C’est apocalyptique !

Aujourd’hui, avec toutes les dames et mes sœurs congolaises qui travaillent entre l’ombre et la lumière et qui se sont investies dans cette noble action nous vous demandons à tous ; femmes et hommes de rejoindre rapidement nos rangs, pour mener la seule guerre et le seul combat qui soit juste et en vaille la peine ; celui des droits humains. Ayons la volonté et le courage de sortir ces femmes du gouffre obscur dans lequel elles ont été plongées avec une violence extrême. Car : « Vouloir c’est pouvoir ! » Nous aurons déjà gagné une grande bataille avant d’avoir remporté la victoire sur l’adversité si nos cris ont eu la puissance d’ouvrir les portes de vos cœurs et le don d’éveiller, de réveiller enfin vos esprits et s’ils ont suscité une réelle prise de conscience de votre part face à ce fléau qui coule comme un venin dans le corps de nos mères, de nos sœurs, de nos filles, de nos petites-filles et hélas dans celui de nos grands-mères aussi.
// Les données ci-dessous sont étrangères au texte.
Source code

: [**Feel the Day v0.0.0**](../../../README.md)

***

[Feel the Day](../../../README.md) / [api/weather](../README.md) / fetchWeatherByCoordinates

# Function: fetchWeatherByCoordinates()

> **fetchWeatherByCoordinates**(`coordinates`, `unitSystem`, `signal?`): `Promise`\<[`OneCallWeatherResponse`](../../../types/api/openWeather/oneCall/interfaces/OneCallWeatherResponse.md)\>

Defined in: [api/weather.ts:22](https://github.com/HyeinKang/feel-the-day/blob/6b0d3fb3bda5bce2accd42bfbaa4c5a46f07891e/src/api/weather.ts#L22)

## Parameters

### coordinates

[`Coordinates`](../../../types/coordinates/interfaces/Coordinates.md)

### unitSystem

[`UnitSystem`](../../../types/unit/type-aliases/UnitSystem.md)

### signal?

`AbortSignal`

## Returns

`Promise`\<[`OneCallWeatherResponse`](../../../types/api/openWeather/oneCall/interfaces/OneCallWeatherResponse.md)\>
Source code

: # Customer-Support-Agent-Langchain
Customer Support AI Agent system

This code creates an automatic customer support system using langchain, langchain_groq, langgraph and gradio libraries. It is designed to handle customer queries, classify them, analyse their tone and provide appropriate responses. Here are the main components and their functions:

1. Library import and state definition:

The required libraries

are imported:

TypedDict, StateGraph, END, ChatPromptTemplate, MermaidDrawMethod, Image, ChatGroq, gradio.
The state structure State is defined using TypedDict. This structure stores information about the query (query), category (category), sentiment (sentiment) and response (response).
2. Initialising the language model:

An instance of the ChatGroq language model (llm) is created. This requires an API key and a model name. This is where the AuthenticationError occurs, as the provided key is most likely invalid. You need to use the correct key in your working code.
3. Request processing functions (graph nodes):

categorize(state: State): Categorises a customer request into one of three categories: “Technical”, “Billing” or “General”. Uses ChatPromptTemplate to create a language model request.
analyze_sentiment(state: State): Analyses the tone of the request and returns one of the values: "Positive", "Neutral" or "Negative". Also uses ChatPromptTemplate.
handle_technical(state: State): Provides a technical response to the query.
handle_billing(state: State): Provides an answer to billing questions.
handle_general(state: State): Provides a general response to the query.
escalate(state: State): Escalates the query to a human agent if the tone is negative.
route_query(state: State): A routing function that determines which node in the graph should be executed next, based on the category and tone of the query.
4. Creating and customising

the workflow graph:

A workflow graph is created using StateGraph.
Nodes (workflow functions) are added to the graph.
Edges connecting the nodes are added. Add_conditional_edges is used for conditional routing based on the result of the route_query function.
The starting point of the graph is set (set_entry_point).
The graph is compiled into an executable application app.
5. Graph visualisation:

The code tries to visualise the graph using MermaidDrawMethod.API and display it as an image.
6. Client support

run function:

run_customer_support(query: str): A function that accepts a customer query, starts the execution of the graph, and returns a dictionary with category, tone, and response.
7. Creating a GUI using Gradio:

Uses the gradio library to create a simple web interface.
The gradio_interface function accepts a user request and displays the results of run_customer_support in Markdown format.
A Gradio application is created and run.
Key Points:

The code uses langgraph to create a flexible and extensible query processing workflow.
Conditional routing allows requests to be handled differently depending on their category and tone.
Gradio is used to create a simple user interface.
L’horreur et son macabre cortège de perversité ! Nous vous demandons donc de bien vouloir déjà apposer votre signature sur notre pétition qui sera bientôt sur « Internet » et que celles-ci soient nombreuses pour qu’elles remplissent des pages entières afin que cette pétition fasse une entrée fulgurante dans l’hémicycle du panthéon des Nations Unies où siègent les Grands Hommes. Ces Grands Hommes qui ont le pouvoir de décision sur les événements qui se passent à travers le Monde entier. Ces hommes qui pourront, nous l’espérons faire bouger les choses à une plus grande échelle que la nôtre. Mais en attendant de voir éclore ce jour crucial, il y a urgence ! Avant d’être confrontés à l’extinction effroyable des femmes de notre verdoyant Congo.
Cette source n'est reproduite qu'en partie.